وَمَا خَلَقۡتُ ٱلۡجِنَّ وَٱلۡإِنسَ إِلَّا لِيَعۡبُدُونِ
“Aku tidak menciptakan jin dan manusia melainkan agar mereka beribadah kepada-Ku.”
Menurut Prof. Nasaruddin, baik laki-laki maupun perempuan sama-sama berkesempatan untuk menjadi hamba yang ideal di mata Tuhannya melalui sebuah jalan lurus yang disebut ketakwaan.
Demi mencapai derajat takwa ini, lanjut Kiai Nasar, sapaan akrabnya, keragaman entis, budaya, gender, dan jenis kelamin, tak jadi persoalan. Asalkan seseorang mau untuk selalu berusaha patuh terhadap perintah Allah, dia akan bisa memperoleh derajat hamba yang bertakwa.

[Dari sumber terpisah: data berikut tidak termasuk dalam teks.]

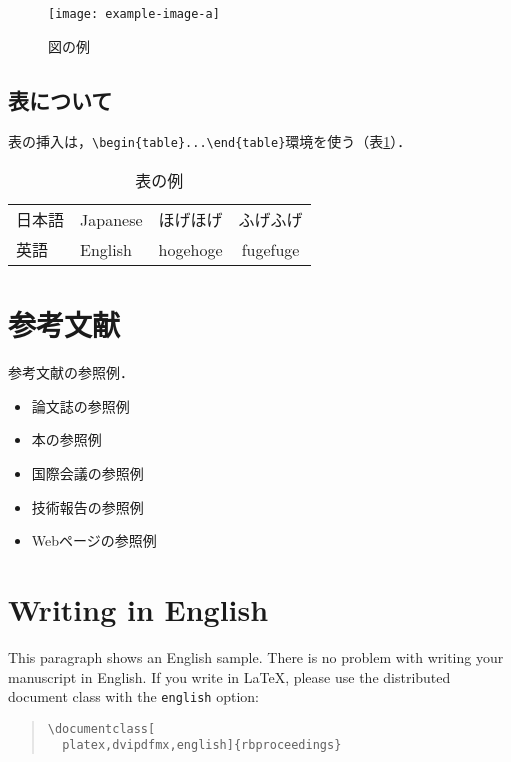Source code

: \documentclass[platex,dvipdfmx]{rbproceedings}
\newcommand{\code}[1]{\texttt{#1}}
\begin{document}
\begin{figure}[t]
\centering
\texttt{[image: example-image-a]}
\caption{図の例}
\label{fig:sample}
\end{figure}

\subsection{表について}
表の挿入は，\verb|\begin{table}...\end{table}|環境を使う（表\ref{tab:sample}）．

\begin{table}[t]
\centering
\caption{表の例}
\label{tab:sample}
\begin{tabular}{llcc}
\hline
日本語 & Japanese & ほげほげ & ふげふげ \\
英語 & English & hogehoge & fugefuge \\
\hline
\end{tabular}
\end{table}

\section{参考文献}
参考文献の参照例．
\begin{itemize}
\item 論文誌の参照例 \cite{Article_01}
\item 本の参照例 \cite{Book_02}
\item 国際会議の参照例 \cite{Inproc_03}
\item 技術報告の参照例 \cite{Techrep_05}
\item Webページの参照例 \cite{Web_06}
\end{itemize}

\section{Writing in English}
This paragraph shows an English sample.
There is no problem with writing your manuscript in English.
If you write in LaTeX, please use the distributed document class with the \code{english} option:
\begin{quote}
\verb|\documentclass[|\\
\verb|  platex,dvipdfmx,english]{rbproceedings}|
\end{quote}



\end{document}
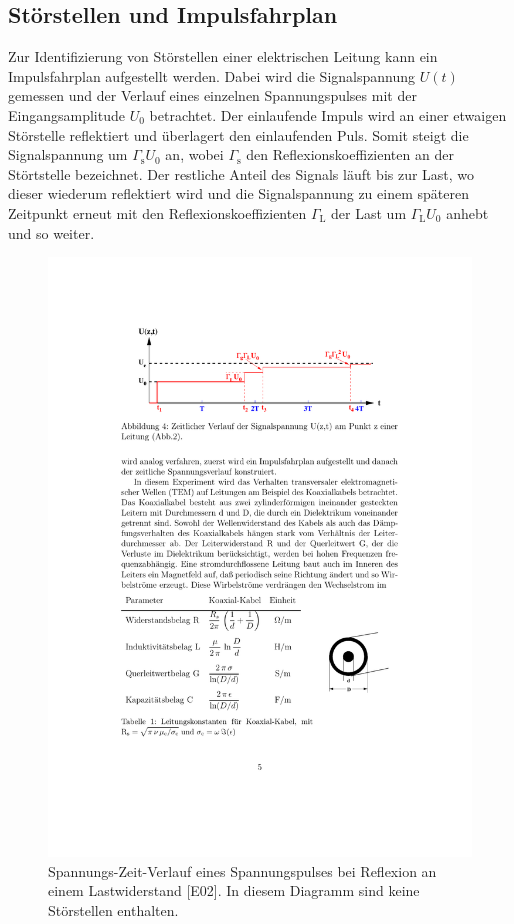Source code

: \subsection{Störstellen und Impulsfahrplan} %
\label{sub:impulsfahrplan}
Zur Identifizierung von Störstellen einer elektrischen Leitung kann ein
Impulsfahrplan aufgestellt werden.
Dabei wird die Signalspannung $U(t)$ gemessen und der Verlauf eines einzelnen
Spannungspulses mit der Eingangsamplitude $U_0$ betrachtet.
Der einlaufende Impuls wird an einer etwaigen Störstelle reflektiert und
überlagert den einlaufenden Puls. Somit steigt die Signalspannung um
$\Gamma_\text{s}U_0$ an, wobei $\Gamma_\text{s}$ den Reflexionskoeffizienten
an der Störtstelle bezeichnet.
Der restliche Anteil des Signals läuft bis zur Last, wo dieser wiederum
reflektiert wird und die Signalspannung zu einem späteren Zeitpunkt erneut
mit den Reflexionskoeffizienten $\Gamma_\text{L}$ der Last um $\Gamma_\text{L}
U_0$ anhebt und so weiter.
\begin{figure}[b]
    \center
    \includegraphics[width=0.9\linewidth]{img/spannung-zeit.pdf}
    \caption{
        Spannungs-Zeit-Verlauf eines Spannungspulses bei Reflexion an einem
        Lastwiderstand [E02].
        In diesem Diagramm sind keine Störstellen enthalten.
    }
    \label{fig:spannung-zeit}
\end{figure}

Baca: Benarkah Suami Lebih Utama Pergi Haji ketimbang Istri?
Kesempatan yang sama
Al-Qur’an juga menerangkan tentang kesempatan yang sama antara laki-laki dan perempuan dalam meraih prestasi. Prinsip tersebut dijelaskan Allah Swt dalam QS. Ali Imran ayat 195:
فَٱسۡتَجَابَ لَهُمۡ رَبُّهُمۡ أَنِّي لَآ أُضِيعُ عَمَلَ عَٰمِلٖ مِّنكُم مِّن ذَكَرٍ أَوۡ أُنثَىٰۖ بَعۡضُكُم مِّنۢ بَعۡضٖۖ فَٱلَّذِينَ هَاجَرُواْ وَأُخۡرِجُواْ مِن دِيَٰرِهِمۡ وَأُوذُواْ فِي سَبِيلِي وَقَٰتَلُواْ وَقُتِلُواْ لَأُكَفِّرَنَّ عَنۡهُمۡ سَيِّـَٔاتِهِمۡ وَلَأُدۡخِلَنَّهُمۡ جَنَّٰتٖ تَجۡرِي مِن تَحۡتِهَا ٱلۡأَنۡهَٰرُ ثَوَابٗا مِّنۡ عِندِ ٱللَّهِۚ وَٱللَّهُ عِندَهُۥ حُسۡنُ ٱلثَّوَابِ
“Maka Tuhan mereka memperkenankan permohonannya (dengan berfirman), “Sesungguhnya Aku tidak menyia-nyiakan amal orang yang beramal di antara kamu, baik laki-laki maupun perempuan, (karena) sebagian kamu adalah (keturunan) dari sebagian yang lain. Maka orang yang berhijrah, yang diusir dari kampung halamannya, yang disakiti pada jalan-Ku, yang berperang dan yang terbunuh, pasti akan Aku hapus kesalahan mereka dan pasti Aku masukkan mereka ke dalam surga-surga yang mengalir di bawahnya sungai-sungai, sebagai pahala dari Allah. Dan di sisi Allah ada pahala yang baik.”
Menurut Kiai Nasar, ayat ini turun untuk merespons kegelisahan Ummi Salamah terhadap ayat Al-Qur’an yang terkesean hanya melemparkan sapaan terhadap golongan laki-laki.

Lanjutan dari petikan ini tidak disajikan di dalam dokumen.